Há uma tentativa explícita de escantear os componentes curriculares que tratam da estética, da intuição, da liberdade, do movimento, da corporeidade, enfim o que não “serve” de modo imediato para a formação do trabalhador se inserir no mercado de trabalho. Impõe-se, deste modo, uma formação tecnicista em detrimento de uma formação ético-política.

A reforma do ensino médio também está vinculada à BNCC e a sua terceira versão, que trata do Ensino Médio, ainda não foi divulgada. O que se tem definido é que as escolas oferecerão opções de itinerários formativos para os estudantes, sendo que 60% do tempo será destinado a formação comum definida pela Base e os 40% de tempo restante será destinado à área de formação escolhida (matemática, linguagens, ciências da natureza, ciências humanas ou formação técnica).

O projeto de educação que essas legislações defendem aponta para uma subordinação da educação aos interesses do mercado. As políticas educacionais, alvos do neoliberalismo, foram marcadas pela redução do financiamento, estímulo à expansão do ensino privado, acirrando a competitividade e a produtividade entre educadores em instituições de ensino.
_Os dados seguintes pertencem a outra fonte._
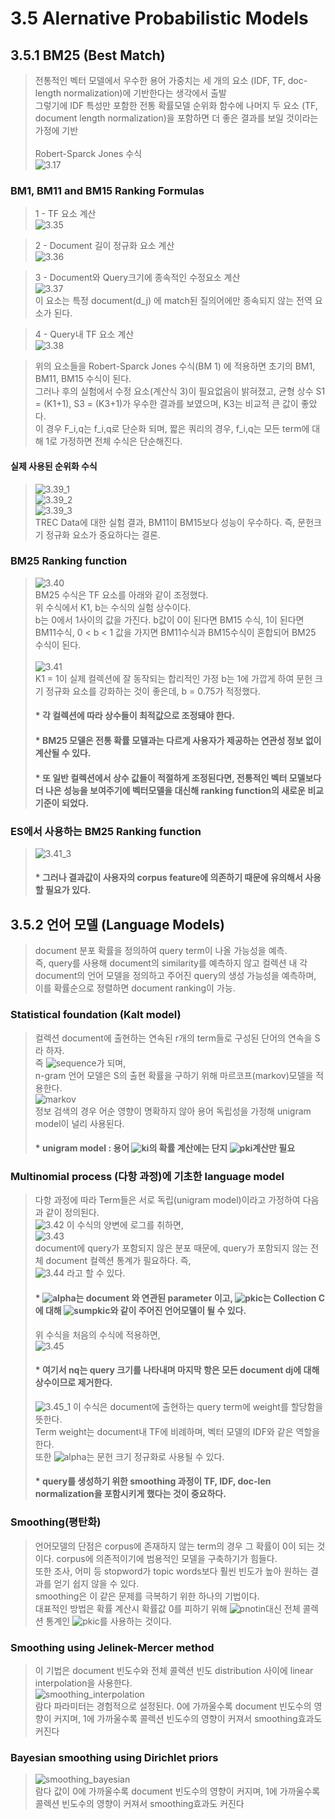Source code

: # 3.5 Alernative Probabilistic Models
 ## 3.5.1 BM25 (Best Match)
 >  전통적인 벡터 모델에서 우수한 용어 가중치는 세 개의 요소 (IDF, TF, doc-length normalization)에 기반한다는 생각에서 출발<br>
그렇기에 IDF 특성만 포함한 전통 확률모델 순위화 함수에 나머지 두 요소 (TF, document length normalization)을 포함하면 더 좋은 결과를 보일 것이라는 가정에 기반<br><br>
Robert-Sparck Jones 수식<br>
![3.17](./image/3.17.png)<br>

### BM1, BM11 and BM15 Ranking Formulas
>1 - TF 요소 계산<br>
![3.35](./image/3.35.png)<br>

>2 - Document 길이 정규화 요소 계산<br>
![3.36](./image/3.36.png)<br>

>3 - Document와 Query크기에 종속적인 수정요소 계산<br>
![3.37](./image/3.37.png)<br>
이 요소는 특정 document(d_j) 에 match된 질의어에만 종속되지 않는 전역 요소가 된다.<br>

>4 - Query내 TF 요소 계산<br>
![3.38](./image/3.38.png)<br>

>위의 요소들을 Robert-Sparck Jones 수식(BM 1) 에 적용하면 초기의 BM1, BM11, BM15 수식이 된다.<br>
>그러나 후의 실험에서 수정 요소(계산식 3)이 필요없음이 밝혀졌고, 균형 상수 S1 = (K1+1), S3 = (K3+1)가 우수한 결과를 보였으며, K3는 비교적 큰 값이 좋았다.<br>
>이 경우 F_i,q는 f_i,q로 단순화 되며, 짧은 쿼리의 경우, f_i,q는 모든 term에 대해 1로 가정하면 전체 수식은 단순해진다.<br>
#### 실제 사용된 순위화 수식
>![3.39_1](./image/3.39_1.png)<br>
>![3.39_2](./image/3.39_2.png)<br>
>![3.39_3](./image/3.39_3.png)<br>
>TREC Data에 대한 실험 결과, BM11이 BM15보다 성능이 우수하다. 즉, 문헌크기 정규화 요소가 중요하다는 결론.

### BM25 Ranking function
>![3.40](./image/3.40.png)<br>
BM25 수식은 TF 요소를 아래와 같이 조정했다.<br>
위 수식에서 K1, b는 수식의 실험 상수이다.<br>
b는 0에서 1사이의 값을 가진다. b값이 0이 된다면 BM15 수식, 1이 된다면 BM11수식, 0 < b < 1 값을 가지면 BM11수식과 BM15수식이 혼합되어 BM25 수식이 된다.<br><br>
>![3.41](./image/3.41.png)<br>
>K1 = 1이 실제 컬렉션에 잘 동작되는 합리적인 가정
>b는 1에 가깝게 하여 문헌 크기 정규화 요소를 강화하는 것이 좋은데, b = 0.75가 적정했다.
> #### * 각 컬렉션에 따라 상수들이 최적값으로 조정돼야 한다.
> #### * BM25 모델은 전통 확률 모델과는 다르게 사용자가 제공하는 연관성 정보 없이 계산될 수 있다.<br>
> #### * 또 일반 컬렉션에서 상수 값들이 적절하게 조정된다면, 전통적인 벡터 모델보다 더 나은 성능을 보여주기에 벡터모델을 대신해 ranking function의 새로운 비교기준이 되었다.

### ES에서 사용하는 BM25 Ranking function
>![3.41_3](./image/3.41_3.png)<br>
> #### * 그러나 결과값이 사용자의 corpus feature에 의존하기 때문에 유의해서 사용할 필요가 있다.<br>

 ## 3.5.2 언어 모델 (Language Models)
  >  document 분포 확률을 정의하여 query term이 나올 가능성을 예측.<br>
즉, query를 사용해 document의 similarity를 예측하지 않고 컬렉션 내 각 document의 언어 모델을 정의하고 주어진 query의 생성 가능성을 예측하며, 이를 확률순으로 정렬하면 document ranking이 가능.

### Statistical foundation (Kalt model)
>   컬렉션 document에 출현하는 연속된 r개의 term들로 구성된 단어의 연속을 S라 하자.<br>
>   즉 ![sequence](./image/sequence.png)가 되며,<br> n-gram 언어 모델은 S의 출현 확률을 구하기 위해 마르코프(markov)모델을 적용한다.<br>
>   ![markov](./image/markov.png)<br>
>   정보 검색의 경우 어순 영향이 명확하지 않아 용어 독립성을 가정해 unigram model이 널리 사용된다.<br>
>   #### * unigram model : 용어 ![ki](./image/ki.png)의 확률 계산에는 단지 ![pki](./image/pki.png)계산만 필요

### Multinomial process (다항 과정)에 기초한 language model
> 다항 과정에 따라 Term들은 서로 독립(unigram model)이라고 가정하여 다음과 같이 정의된다.<br>
![3.42](./image/3.42.png) 이 수식의 양변에 로그를 취하면, <br>
![3.43](./image/3.43.png) <br>
document에 query가 포함되지 않은 분포 때문에, query가 포함되지 않는 전체 document 컬렉션 통계가 필요하다. 즉,<br>
![3.44](./image/3.44.png) 라고 할 수 있다. <br>
> #### * ![alpha](./image/alpha.png)는 document 와 연관된 parameter 이고, ![pkic](./image/pkic.png)는 Collection C에 대해 ![sumpkic](./image/sumpkic.png)와 같이 주어진 언어모델이 될 수 있다.<br>
> 위 수식을 처음의 수식에 적용하면, <br>
![3.45](./image/3.45.png)
> #### * 여기서 nq는 query 크기를 나타내며 마지막 항은 모든 document dj에 대해 상수이므로 제거한다.
> ![3.45_1](./image/3.45_1.png) 이 수식은 document에 출현하는 query term에 weight를 할당함을 뜻한다.<br>
> Term weight는 document내 TF에 비례하며, 벡터 모델의 IDF와 같은 역할을 한다.<br>
> 또한 ![alpha](./image/alpha.png)는 문헌 크기 정규화로 사용될 수 있다.<br>
> #### * query를 생성하기 위한 smoothing 과정이 TF, IDF, doc-len normalization을 포함시키게 했다는 것이 중요하다.<br>

### Smoothing(평탄화)
> 언어모델의 단점은 corpus에 존재하지 않는 term의 경우 그 확률이 0이 되는 것이다. corpus에 의존적이기에 범용적인 모델을 구축하기가 힘들다.<br>
> 또한 조사, 어미 등 stopword가 topic words보다 훨씬 빈도가 높아 원하는 결과를 얻기 쉽지 않을 수 있다. <br>
> smoothing은 이 같은 문제를 극복하기 위한 하나의 기법이다. <br>
> 대표적인 방법은 확률 계산시 확률값 0를 피하기 위해 ![pnotin](./image/pnotin.png)대신 전체 콜렉션 통계인 ![pkic](./image/pkic.png)를 사용하는 것이다. <br>

### Smoothing using Jelinek-Mercer method
> 이 기법은 document 빈도수와 전체 콜렉션 빈도 distribution 사이에 linear interpolation을 사용한다.<br>
> ![smoothing_interpolation](./image/smoothing_interpolation.png)<br>
> 람다 파라미터는 경험적으로 설정된다. 0에 가까울수록 document 빈도수의 영향이 커지며, 1에 가까울수록 콜렉션 빈도수의 영향이 커져서 smoothing효과도 커진다<br>

### Bayesian smoothing using Dirichlet priors
> ![smoothing_bayesian](./image/smoothing_bayesian.png)<br>
> 람다 값이 0에 가까울수록 document 빈도수의 영향이 커지며, 1에 가까울수록 콜렉션 빈도수의 영향이 커져서 smoothing효과도 커진다<br>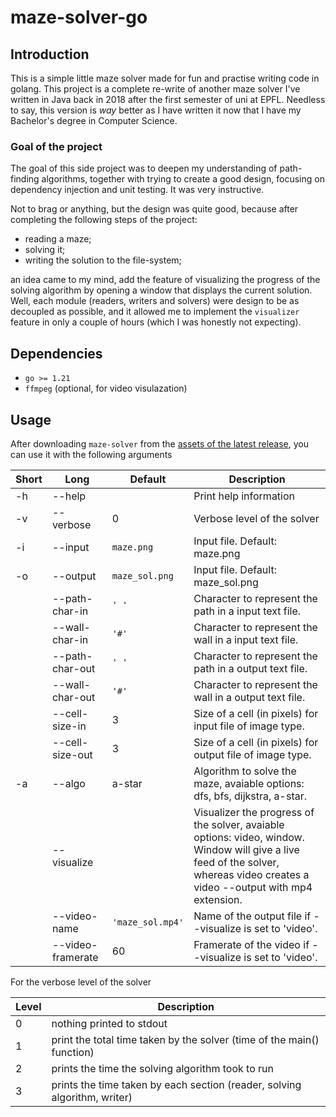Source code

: # maze-solver-go

## Introduction

This is a simple little maze solver made for fun and practise writing code in
golang. This project is a complete re-write of another maze solver I've written
in Java back in 2018 after the first semester of uni at EPFL. Needless to say,
this version is _way_ better as I have written it now that I have my Bachelor's
degree in Computer Science.

### Goal of the project

The goal of this side project was to deepen my understanding of path-finding
algorithms, together with trying to create a good design, focusing on
dependency injection and unit testing. It was very instructive.

Not to brag or anything, but the design was quite good, because after
completing the following steps of the project:

- reading a maze;
- solving it;
- writing the solution to the file-system;

an idea came to my mind, add the feature of visualizing the progress of the
solving algorithm by opening a window that displays the current solution. Well,
each module (readers, writers and solvers) were design to be as decoupled as
possible, and it allowed me to implement the `visualizer` feature in only a
couple of hours (which I was honestly not expecting).

## Dependencies

- `go >= 1.21`
- `ffmpeg` (optional, for video visulazation)

## Usage

After downloading `maze-solver` from the
[assets of the latest release](releases/latest "Latest release"), you can use
it with the following arguments

| Short | Long              | Default          | Description                                                                                                                                                                    |
| ----- | ----------------- | ---------------- | ------------------------------------------------------------------------------------------------------------------------------------------------------------------------------ |
| -h    | --help            |                  | Print help information                                                                                                                                                         |
| -v    | --verbose         | 0                | Verbose level of the solver                                                                                                                                                    |
| -i    | --input           | `maze.png`       | Input file. Default: maze.png                                                                                                                                                  |
| -o    | --output          | `maze_sol.png`   | Input file. Default: maze_sol.png                                                                                                                                              |
|       | --path-char-in    | `' '`            | Character to represent the path in a input text file.                                                                                                                          |
|       | --wall-char-in    | `'#'`            | Character to represent the wall in a input text file.                                                                                                                          |
|       | --path-char-out   | `' '`            | Character to represent the path in a output text file.                                                                                                                         |
|       | --wall-char-out   | `'#'`            | Character to represent the wall in a output text file.                                                                                                                         |
|       | --cell-size-in    | 3                | Size of a cell (in pixels) for input file of image type.                                                                                                                       |
|       | --cell-size-out   | 3                | Size of a cell (in pixels) for output file of image type.                                                                                                                      |
| -a    | --algo            | a-star           | Algorithm to solve the maze, avaiable options: dfs, bfs, dijkstra, a-star.                                                                                                     |
|       | --visualize       |                  | Visualizer the progress of the solver, avaiable options: video, window. Window will give a live feed of the solver, whereas video creates a video --output with mp4 extension. |
|       | --video-name      | `'maze_sol.mp4'` | Name of the output file if --visualize is set to 'video'.                                                                                                                      |
|       | --video-framerate | 60               | Framerate of the video if --visualize is set to 'video'.                                                                                                                       |

For the verbose level of the solver

| Level | Description                                                               |
| ----- | ------------------------------------------------------------------------- |
| 0     | nothing printed to stdout                                                 |
| 1     | print the total time taken by the solver (time of the main() function)    |
| 2     | prints the time the solving algorithm took to run                         |
| 3     | prints the time taken by each section (reader, solving algorithm, writer) |

<!-- ## Examples -->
Segundo Lima (2015) a educação passa por um momento de mercantilização. Para a autora o Estado, vem fortalecendo o repasse de verbas públicas para IES privadas como meio de assegurar o acesso ao ensino superior. Estudiosos como Costa e Borghi (2013) relatam a parceria dos municípios com instituições privadas de Educação Infantil como alternativa para atender a demanda de vagas para esta etapa do ensino.

O PROJETO DE EDUCAÇÃO FÍSICA NOS DOCUMENTOS OFICIAIS APRESENTADOS PELA LEGISLAÇÃO BRASILEIRA

A LDB 9.394/96 define e regulariza a organização da educação brasileira, conforme os princípios presentes na Constituição Federal. O aspecto legal da disciplina Educação Física, descrita atualmente, no art. 26, § 3º da referida lei, nos diz que a educação física, integrada à proposta pedagógica da escola, é componente curricular obrigatório da educação básica, sendo sua prática facultativa ao aluno: que cumpra jornada de trabalho igual ou superior a seis horas; maior de trinta anos de idade; que estiver prestando serviço militar inicial ou que, em situação similar, estiver obrigado à prática da educação física; amparado pelo Decreto-Lei no 1.044, de 21 de outubro de 1969; que tenha prole. (BRASIL, 1996).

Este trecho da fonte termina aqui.